Initially a painter with a background rooted in the fine arts, his films often deal with the poetry of landscapes, with the ethereal and hypnotic character of water, and the illusory qualities of scale. 10 years as a merchant seaman refined his vision, and trained his eye in filmmaking better than any academy could have. His last film, Skagafjordur, is a good example, set around the enormous green mountains of Iceland, and proved so captivating that it grabbed the attention of Icelandic ether-rockers Sigur Ros.
More than some National Geographic travelogue, Hutton’s work intellectually becalms, but with a sensitivity to image chronology that builds a kind of broader narrative. It is of course unrestricted to singular characters, sometimes refrains from showing human beings at all, but all of his work owns a deliberate collage that engages the viewer into more than simple sight-seeing. More than anything, Hutton’s outpour of vistas and human forms instill a deep sense of “seeing” in a participatory way. Its like every time you watch one of his films you are given back the ability to see with 100% of your vision, rather than the 50% or so usually squared away for an action scene or some emotional sturm und drang.
Despite their lack of sound and seeming lack of concrete narrative, Hutton’s work is unsuspectingly riveting. It functions like soundless broadcasts from alien worlds, so vivid and so unreal you can’t help but watch them, and arranged in a fashion that alludes to deeper meanings too delicate to bully you into bullshitting, too deliberate to seem half-assed.

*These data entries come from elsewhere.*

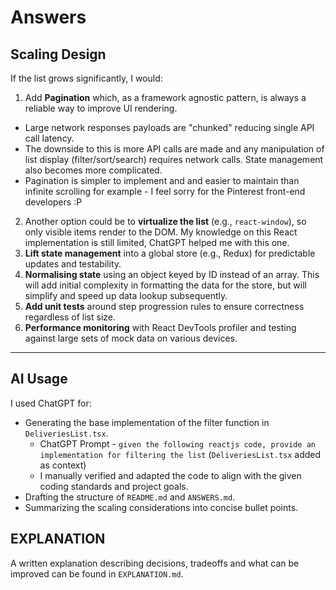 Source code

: # Answers

## Scaling Design

If the list grows significantly, I would:

1. Add **Pagination** which, as a framework agnostic pattern, is always a reliable way to improve UI rendering.

- Large network responses payloads are "chunked" reducing single API call latency.
- The downside to this is more API calls are made and any manipulation of list display (filter/sort/search) requires network calls. State management also becomes more complicated.
- Pagination is simpler to implement and and easier to maintain than infinite scrolling for example - I feel sorry for the Pinterest front-end developers :P

2. Another option could be to **virtualize the list** (e.g., `react-window`), so only visible items render to the DOM. My knowledge on this React implementation is still limited, ChatGPT helped me with this one.
3. **Lift state management** into a global store (e.g., Redux) for predictable updates and testability.
4. **Normalising state** using an object keyed by ID instead of an array. This will add initial complexity in formatting the data for the store, but will simplify and speed up data lookup subsequently.
5. **Add unit tests** around step progression rules to ensure correctness regardless of list size.
6. **Performance monitoring** with React DevTools profiler and testing against large sets of mock data on various devices.

---

## AI Usage

I used ChatGPT for:

- Generating the base implementation of the filter function in `DeliveriesList.tsx`.
  - ChatGPT Prompt - `given the following reactjs code, provide an implementation for filtering the list` (`DeliveriesList.tsx` added as context)
  - I manually verified and adapted the code to align with the given coding standards and project goals.
- Drafting the structure of `README.md` and `ANSWERS.md`.
- Summarizing the scaling considerations into concise bullet points.

## EXPLANATION

A written explanation describing decisions, tradeoffs and what can be improved can be found in `EXPLANATION.md`.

In his latest film Falling into the Sea, Hutton travels across the Atlantic on cargo freighters to Bangladesh, Hamburg and South Korea in order to loosely capture a “life of a container ship.” Beginning the film within the bright enormity of South Korea’s industrial ship building plants, Hutton captures colossal yellow cranes and their surreal luggage – gray hulls that look like newly manufactured parts of Imperial space craft. Tiny Korean workers busy around enormous, multicolored structures within this vivid cataloguing of how the largest ships in the world are assembled, painted and then set on water.
Next you travel through ice storms, vivid blue and torrential rain, all the while the piercing colors of compartmentalized containers in front view, dipping in and out of the water like an oversized, Playskool-colored skyscraper set sideways. This is the typical life of a container ship – an escort for accessories ready for American consumption, packed in rectangular rainbow shells.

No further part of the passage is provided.